Taxpayer group joins effort to block Fed's bid for tax payment system.

WASHINGTON -- Another private-sector lobby has joined the battle to stop the Federal Reserve from bidding against banks on a contract to set up and operate the Treasury Department's federal electronic payments system.

The National Taxpayers Union, a Washington tax lobby, entered the fray alongside House Banking Committee Chairman Henry B. Gonzalez, the National Automated Clearing House Association, and some big-bank interests - powerful allies in the debate over the fairness of a Fed bid.

The Fed has said it is interested in assuming the role of central processor in the new Electronic Federal Tax Payment System, which will collect payroll and allow corporations to transmit federal tax payments electronically.

Federal Intrusion Seen

The taxpayers union echoed the automated clearing house association's belief that a Fed-run tax-processing business would be intruding into private enterprise on an unprecedented scale.

"The Fed is not playing by the same rules as private bidders," said Pete Sepp, a spokesman for the lobbying organization. "They'll lowball the bid and discover that they dramatically underestimated the cost of this project, and it'll come back to taxpayers to make up the difference."

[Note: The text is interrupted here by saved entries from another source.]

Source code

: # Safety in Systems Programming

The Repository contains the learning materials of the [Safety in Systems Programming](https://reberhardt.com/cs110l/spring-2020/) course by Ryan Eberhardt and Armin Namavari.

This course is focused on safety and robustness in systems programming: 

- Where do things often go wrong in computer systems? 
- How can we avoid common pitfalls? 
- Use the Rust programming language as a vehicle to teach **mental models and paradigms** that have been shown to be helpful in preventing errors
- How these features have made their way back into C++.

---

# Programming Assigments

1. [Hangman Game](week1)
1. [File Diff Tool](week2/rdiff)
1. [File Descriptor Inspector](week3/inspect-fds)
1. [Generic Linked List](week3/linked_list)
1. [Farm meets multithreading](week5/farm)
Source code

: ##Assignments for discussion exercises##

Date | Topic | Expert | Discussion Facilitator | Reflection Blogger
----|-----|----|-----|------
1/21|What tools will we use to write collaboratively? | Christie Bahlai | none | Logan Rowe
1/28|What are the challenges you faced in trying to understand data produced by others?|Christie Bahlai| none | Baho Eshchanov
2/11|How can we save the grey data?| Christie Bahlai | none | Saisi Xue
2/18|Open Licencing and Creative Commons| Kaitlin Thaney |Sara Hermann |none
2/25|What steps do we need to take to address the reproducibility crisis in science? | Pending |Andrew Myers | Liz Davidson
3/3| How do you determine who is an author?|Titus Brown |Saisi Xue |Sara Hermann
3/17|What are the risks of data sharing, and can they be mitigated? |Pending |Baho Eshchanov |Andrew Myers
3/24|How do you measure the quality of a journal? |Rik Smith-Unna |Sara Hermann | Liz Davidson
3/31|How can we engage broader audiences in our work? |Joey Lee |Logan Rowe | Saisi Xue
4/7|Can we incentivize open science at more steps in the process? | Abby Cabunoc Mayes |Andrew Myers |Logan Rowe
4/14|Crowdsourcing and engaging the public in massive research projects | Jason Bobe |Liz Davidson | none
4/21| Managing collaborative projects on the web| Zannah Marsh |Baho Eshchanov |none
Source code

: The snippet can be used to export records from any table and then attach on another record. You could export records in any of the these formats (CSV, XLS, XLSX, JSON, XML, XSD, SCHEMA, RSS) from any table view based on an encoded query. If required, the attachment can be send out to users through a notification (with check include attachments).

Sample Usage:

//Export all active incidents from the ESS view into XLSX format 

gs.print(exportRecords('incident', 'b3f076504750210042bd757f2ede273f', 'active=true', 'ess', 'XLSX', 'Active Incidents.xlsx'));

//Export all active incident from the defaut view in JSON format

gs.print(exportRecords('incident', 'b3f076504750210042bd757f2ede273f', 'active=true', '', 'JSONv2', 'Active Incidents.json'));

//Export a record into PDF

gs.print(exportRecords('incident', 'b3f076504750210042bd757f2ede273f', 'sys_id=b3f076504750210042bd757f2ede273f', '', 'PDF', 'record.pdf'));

In a letter to Treasury Secretary Lloyd Bentsen, Rep. Gonzalez, D-Tex. expressed his concern that "the Federal Reserve and the Treasury are so interdependent that it is impossible for them to have the same arm's-length relationship that would exist with any other bidder."

Regulations May Be Violated

This interdependency may even violate federal regulations designed to encourage fair and open bidding for government contracts, according to David Keating, executive vice president of the taxpayers group.

"This violation has occurred because the Treasury consulted extensively with the Fed, but not other prospective bidders, in designing the EFTPS system," he wrote in a letter Tuesday to Mr. Bentsen.

Running the system would also distract the Fed from its primary mission of maintaining sound monetary policy, Mr. Keating said in an interview Wednesday.

"It would take some time away from their main job," he said. "This is a substantial project, and Alan Greenspan has enough to worry about without doing tax deposits."

Banks Express Interest Representatives of BankAmerica Corp., Chemical Banking Corp., First National Bank of Maryland, and SunTrust Banks Inc. expressed "potential" interest in bidding for the contract, while Mr. Keating said he knew of at least 19 private-sector firms who may want to bid.

The tax payment system is intended to speed up collection of tax payments and reduce paperwork. Employee withholdings, excise taxes and other levies, totaling nearly $1 trillion a year, will be collected from corporations electronically instead of on paper forms under the new system.

The system, which would allow the government to collect some 80 million tax payments a year, has been in a test mode for the last two years. Once the system becomes fully operational, about five million companies will be required to use it.

The deadline for prospective contractors to submit bids to the Treasury's Financial Management Service is July 13, and the service hopes to award the contract by September.